Examine each line of the data, and copy the ones containing "varepsilon".

[Plain-text document sources]
══════════

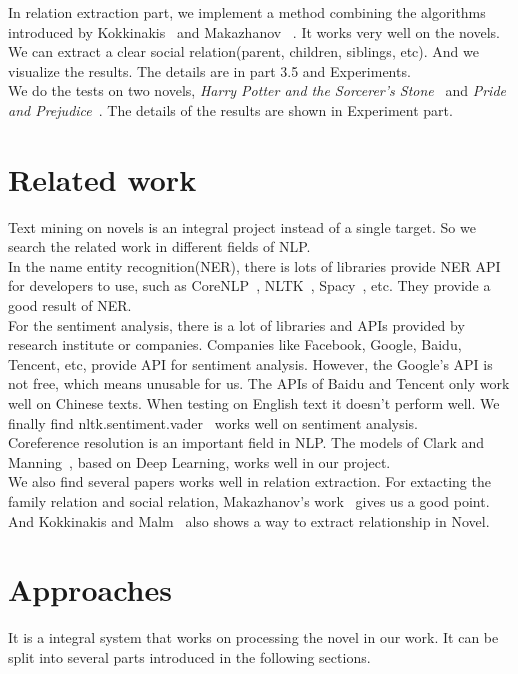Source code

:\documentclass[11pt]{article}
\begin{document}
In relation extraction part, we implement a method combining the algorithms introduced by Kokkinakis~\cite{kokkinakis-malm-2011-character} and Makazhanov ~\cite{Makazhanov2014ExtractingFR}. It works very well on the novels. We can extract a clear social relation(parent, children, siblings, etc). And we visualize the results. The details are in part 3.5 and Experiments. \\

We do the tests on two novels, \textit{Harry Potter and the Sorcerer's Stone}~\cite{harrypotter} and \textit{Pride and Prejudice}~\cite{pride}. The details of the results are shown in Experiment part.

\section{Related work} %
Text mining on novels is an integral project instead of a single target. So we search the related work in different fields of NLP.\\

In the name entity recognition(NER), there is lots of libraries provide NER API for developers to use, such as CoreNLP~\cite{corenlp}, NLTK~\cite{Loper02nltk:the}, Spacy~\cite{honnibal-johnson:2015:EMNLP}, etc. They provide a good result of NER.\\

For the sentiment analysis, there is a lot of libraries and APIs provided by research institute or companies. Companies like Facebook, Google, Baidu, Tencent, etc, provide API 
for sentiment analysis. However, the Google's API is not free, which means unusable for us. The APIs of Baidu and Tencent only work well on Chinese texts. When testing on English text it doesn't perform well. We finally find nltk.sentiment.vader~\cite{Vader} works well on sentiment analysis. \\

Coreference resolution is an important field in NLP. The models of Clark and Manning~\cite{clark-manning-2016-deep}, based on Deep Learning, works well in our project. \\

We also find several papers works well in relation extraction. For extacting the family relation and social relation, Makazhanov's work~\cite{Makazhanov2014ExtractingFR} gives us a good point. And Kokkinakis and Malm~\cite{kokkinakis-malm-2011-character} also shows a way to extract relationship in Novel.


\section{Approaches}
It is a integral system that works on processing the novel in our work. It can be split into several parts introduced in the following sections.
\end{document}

══════════

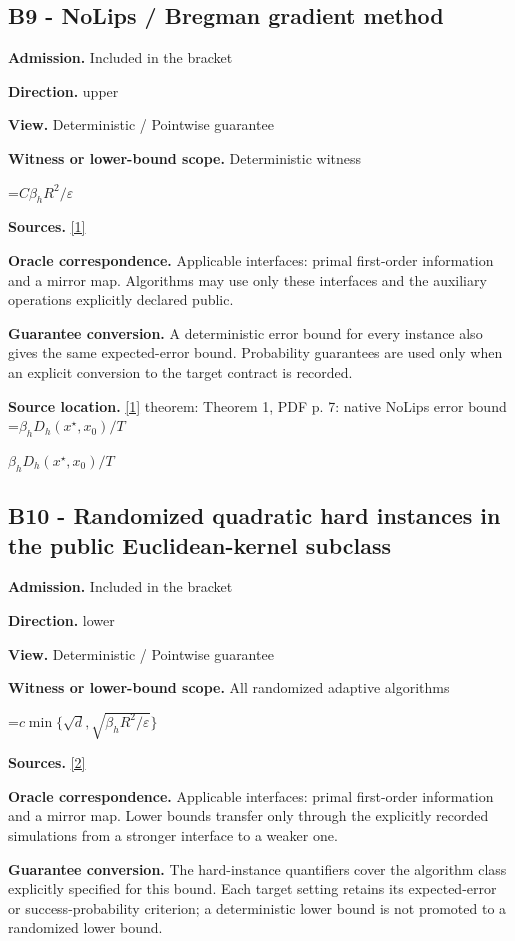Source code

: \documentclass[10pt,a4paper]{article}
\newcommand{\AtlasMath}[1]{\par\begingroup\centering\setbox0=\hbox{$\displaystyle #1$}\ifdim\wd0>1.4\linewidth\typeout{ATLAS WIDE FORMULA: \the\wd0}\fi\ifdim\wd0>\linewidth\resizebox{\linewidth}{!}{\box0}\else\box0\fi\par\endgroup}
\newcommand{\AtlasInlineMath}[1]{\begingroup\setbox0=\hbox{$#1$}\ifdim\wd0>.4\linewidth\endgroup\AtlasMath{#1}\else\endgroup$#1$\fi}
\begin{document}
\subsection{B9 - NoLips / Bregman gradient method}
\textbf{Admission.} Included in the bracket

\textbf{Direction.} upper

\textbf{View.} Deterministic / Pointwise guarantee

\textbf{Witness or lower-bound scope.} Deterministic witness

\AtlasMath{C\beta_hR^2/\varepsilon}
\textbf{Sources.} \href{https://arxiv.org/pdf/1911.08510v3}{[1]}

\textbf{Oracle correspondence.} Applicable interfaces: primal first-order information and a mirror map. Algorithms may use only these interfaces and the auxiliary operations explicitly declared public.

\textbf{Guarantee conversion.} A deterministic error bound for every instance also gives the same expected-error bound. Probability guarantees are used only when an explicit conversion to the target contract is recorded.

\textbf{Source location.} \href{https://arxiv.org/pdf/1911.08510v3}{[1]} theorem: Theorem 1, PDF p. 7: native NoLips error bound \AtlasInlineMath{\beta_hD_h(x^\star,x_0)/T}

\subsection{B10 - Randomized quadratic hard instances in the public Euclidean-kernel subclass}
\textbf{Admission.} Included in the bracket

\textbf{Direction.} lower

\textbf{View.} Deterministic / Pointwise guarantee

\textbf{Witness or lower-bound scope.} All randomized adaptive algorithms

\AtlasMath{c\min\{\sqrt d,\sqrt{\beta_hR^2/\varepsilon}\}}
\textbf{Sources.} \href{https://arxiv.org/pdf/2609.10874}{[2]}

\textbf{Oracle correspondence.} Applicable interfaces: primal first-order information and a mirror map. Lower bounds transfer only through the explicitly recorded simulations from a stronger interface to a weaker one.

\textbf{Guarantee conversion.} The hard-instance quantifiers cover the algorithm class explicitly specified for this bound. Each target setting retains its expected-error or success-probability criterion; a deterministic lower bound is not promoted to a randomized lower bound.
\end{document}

══════════

* **TASK SOLUTION**
\AtlasMath{C\beta_hR^2/\varepsilon}
\AtlasMath{c\min\{\sqrt d,\sqrt{\beta_hR^2/\varepsilon}\}}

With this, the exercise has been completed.